STUDY MATERIAL:
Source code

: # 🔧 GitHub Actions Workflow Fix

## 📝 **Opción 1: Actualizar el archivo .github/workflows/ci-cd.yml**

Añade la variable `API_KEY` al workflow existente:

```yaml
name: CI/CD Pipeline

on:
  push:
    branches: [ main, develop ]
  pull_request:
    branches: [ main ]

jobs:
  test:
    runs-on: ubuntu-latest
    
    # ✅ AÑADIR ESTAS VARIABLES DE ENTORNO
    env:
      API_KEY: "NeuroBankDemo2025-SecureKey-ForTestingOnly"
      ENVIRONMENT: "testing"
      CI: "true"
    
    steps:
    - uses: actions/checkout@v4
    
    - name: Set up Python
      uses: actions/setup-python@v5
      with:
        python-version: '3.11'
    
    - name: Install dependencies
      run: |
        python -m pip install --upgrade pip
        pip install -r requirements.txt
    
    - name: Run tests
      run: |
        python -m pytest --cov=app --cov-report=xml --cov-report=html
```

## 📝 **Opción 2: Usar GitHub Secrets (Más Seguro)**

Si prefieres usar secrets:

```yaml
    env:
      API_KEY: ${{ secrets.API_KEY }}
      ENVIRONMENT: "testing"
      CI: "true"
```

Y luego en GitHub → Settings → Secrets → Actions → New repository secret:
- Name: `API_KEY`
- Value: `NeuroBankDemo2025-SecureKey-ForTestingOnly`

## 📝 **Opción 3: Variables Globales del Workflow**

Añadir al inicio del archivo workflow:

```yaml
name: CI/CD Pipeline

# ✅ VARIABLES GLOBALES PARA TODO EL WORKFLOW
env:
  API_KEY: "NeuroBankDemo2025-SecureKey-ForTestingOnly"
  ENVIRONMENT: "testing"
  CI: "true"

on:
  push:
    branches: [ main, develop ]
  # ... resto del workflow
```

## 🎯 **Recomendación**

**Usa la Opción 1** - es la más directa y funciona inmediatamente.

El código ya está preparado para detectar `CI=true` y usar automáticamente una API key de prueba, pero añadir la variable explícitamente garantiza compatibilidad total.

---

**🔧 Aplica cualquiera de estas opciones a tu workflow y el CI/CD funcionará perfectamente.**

==

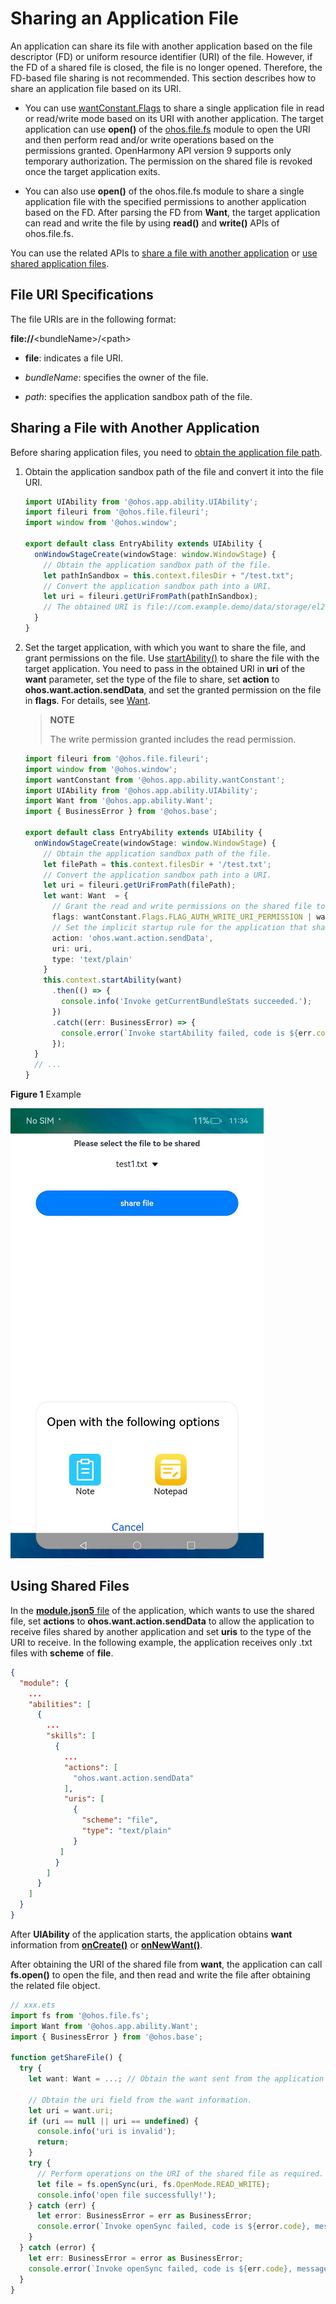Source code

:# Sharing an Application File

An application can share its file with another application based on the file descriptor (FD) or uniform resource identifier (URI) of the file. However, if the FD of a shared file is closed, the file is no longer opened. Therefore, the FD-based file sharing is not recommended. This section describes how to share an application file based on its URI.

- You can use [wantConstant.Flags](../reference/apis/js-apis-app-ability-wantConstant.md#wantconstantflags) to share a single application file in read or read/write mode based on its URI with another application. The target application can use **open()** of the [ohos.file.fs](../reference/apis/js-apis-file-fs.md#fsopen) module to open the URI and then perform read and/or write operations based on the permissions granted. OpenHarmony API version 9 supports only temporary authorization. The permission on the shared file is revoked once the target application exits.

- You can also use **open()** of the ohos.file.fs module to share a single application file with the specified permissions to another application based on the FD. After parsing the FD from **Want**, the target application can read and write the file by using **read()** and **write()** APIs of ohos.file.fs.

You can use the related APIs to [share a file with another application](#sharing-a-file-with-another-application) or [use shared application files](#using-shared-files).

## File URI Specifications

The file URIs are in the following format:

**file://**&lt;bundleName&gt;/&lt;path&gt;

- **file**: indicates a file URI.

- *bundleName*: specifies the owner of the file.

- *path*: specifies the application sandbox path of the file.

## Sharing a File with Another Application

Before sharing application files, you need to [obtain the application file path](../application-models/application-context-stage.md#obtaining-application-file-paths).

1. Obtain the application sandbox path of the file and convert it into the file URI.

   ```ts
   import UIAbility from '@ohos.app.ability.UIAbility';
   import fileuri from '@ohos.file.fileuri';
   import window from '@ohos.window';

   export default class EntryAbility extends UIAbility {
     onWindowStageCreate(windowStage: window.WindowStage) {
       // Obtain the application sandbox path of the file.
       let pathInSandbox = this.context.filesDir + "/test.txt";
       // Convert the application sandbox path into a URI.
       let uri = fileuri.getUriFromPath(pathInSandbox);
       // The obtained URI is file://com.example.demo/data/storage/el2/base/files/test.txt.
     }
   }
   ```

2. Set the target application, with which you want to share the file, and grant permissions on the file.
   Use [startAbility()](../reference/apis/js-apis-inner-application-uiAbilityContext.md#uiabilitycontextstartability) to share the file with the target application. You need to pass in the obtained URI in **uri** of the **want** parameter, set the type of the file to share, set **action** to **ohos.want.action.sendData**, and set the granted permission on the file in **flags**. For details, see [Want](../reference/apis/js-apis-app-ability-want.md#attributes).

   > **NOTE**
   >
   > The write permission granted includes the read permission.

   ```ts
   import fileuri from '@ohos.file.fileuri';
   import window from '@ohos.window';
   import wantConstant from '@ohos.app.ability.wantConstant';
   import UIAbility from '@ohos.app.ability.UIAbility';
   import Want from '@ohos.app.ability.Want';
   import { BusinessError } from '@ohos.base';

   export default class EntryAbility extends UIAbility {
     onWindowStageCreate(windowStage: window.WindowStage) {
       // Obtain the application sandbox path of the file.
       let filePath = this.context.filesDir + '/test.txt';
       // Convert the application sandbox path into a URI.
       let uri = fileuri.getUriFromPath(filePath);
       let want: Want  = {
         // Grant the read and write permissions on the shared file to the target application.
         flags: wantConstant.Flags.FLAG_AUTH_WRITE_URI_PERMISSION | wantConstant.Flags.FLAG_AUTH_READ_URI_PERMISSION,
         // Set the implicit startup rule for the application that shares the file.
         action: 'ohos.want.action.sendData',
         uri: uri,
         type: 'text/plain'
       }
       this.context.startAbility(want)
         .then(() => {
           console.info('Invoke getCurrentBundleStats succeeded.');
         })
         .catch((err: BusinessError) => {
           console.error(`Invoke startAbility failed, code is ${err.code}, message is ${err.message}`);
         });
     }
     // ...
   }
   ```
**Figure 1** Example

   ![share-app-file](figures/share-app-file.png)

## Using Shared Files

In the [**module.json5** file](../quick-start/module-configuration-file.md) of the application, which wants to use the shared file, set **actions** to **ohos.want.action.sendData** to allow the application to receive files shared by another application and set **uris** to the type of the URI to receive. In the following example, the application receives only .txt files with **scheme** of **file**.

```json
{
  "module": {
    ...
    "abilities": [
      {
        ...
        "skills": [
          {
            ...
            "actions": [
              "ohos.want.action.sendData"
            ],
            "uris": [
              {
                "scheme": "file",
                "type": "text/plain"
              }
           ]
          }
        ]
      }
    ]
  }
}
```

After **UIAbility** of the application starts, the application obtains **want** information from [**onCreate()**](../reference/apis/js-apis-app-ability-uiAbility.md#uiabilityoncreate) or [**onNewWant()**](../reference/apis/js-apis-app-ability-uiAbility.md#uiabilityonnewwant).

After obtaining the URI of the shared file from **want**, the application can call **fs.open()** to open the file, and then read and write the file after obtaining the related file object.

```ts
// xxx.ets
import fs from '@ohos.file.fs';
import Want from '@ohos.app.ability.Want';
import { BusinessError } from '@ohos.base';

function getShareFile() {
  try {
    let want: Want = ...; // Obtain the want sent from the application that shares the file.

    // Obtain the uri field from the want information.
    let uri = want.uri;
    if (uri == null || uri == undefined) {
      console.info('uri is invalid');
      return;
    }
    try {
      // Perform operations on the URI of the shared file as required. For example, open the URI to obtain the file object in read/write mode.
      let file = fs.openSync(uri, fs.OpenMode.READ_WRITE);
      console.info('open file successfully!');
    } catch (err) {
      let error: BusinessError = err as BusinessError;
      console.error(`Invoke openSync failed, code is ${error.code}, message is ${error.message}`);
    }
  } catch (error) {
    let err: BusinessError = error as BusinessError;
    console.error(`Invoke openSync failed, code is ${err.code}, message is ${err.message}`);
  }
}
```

--

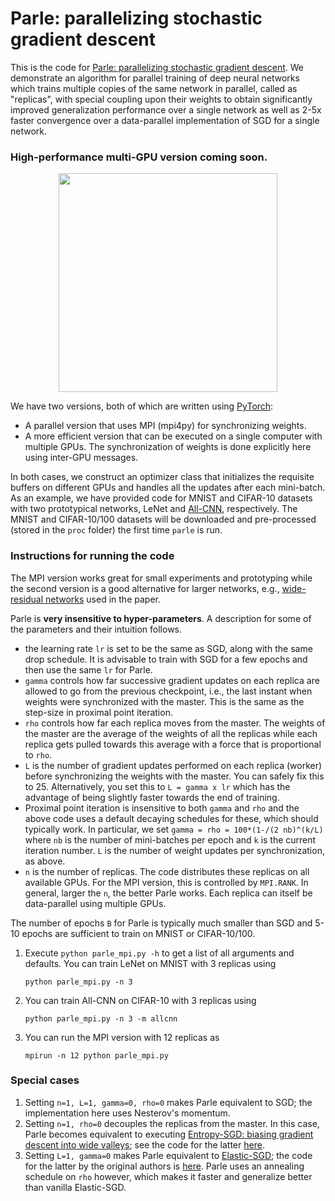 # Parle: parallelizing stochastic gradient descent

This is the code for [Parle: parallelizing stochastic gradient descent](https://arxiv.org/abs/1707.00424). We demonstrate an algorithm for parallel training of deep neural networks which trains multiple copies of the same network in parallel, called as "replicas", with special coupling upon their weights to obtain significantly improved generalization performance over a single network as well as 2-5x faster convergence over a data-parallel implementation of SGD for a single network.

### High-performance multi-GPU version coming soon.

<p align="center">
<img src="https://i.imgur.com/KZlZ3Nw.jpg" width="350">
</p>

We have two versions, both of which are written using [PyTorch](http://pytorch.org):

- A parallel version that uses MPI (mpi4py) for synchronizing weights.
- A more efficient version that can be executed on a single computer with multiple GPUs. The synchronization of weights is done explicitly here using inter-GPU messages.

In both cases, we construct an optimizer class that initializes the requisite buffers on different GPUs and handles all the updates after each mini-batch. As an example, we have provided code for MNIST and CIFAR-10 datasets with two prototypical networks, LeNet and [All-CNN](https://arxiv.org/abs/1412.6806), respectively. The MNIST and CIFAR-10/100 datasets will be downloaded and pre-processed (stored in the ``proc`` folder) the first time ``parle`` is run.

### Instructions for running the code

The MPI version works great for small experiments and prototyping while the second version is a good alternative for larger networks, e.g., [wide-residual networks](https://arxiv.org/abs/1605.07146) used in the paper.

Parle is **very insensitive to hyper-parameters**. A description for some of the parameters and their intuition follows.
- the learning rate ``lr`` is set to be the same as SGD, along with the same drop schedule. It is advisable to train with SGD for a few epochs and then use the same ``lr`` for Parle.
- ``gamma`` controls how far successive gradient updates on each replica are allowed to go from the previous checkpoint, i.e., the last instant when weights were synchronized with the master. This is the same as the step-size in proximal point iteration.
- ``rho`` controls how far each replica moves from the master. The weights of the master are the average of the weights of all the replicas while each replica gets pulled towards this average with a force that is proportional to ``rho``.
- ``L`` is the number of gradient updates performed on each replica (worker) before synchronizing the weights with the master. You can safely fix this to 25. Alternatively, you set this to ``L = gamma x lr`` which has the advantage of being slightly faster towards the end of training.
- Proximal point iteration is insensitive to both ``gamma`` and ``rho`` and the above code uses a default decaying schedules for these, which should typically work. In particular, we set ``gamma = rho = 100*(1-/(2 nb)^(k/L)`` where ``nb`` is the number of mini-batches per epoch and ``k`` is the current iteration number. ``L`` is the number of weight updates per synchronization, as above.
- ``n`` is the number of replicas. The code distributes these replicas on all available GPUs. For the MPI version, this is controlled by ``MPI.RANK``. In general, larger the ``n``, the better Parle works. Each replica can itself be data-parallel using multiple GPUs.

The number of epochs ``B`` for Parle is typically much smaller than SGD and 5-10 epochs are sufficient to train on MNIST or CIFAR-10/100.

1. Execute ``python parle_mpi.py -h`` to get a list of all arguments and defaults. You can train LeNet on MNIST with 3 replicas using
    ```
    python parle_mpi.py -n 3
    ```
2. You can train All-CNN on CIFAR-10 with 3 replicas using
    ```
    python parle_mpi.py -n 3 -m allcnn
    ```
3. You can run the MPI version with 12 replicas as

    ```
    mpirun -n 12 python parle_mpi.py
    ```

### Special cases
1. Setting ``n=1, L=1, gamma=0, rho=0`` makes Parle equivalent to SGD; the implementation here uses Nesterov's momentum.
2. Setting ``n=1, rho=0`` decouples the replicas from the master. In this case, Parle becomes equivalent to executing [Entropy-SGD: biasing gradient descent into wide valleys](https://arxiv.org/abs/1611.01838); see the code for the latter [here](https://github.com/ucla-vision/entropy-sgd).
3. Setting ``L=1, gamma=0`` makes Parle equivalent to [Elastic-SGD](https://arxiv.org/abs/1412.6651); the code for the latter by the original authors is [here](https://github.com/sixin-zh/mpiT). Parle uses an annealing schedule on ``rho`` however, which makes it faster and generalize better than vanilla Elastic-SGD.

REQUIRED ACTION: Nothing but a number should be given: how many lines in the records hold the word "networks".

ANSWER TO THE EXERCISE: 3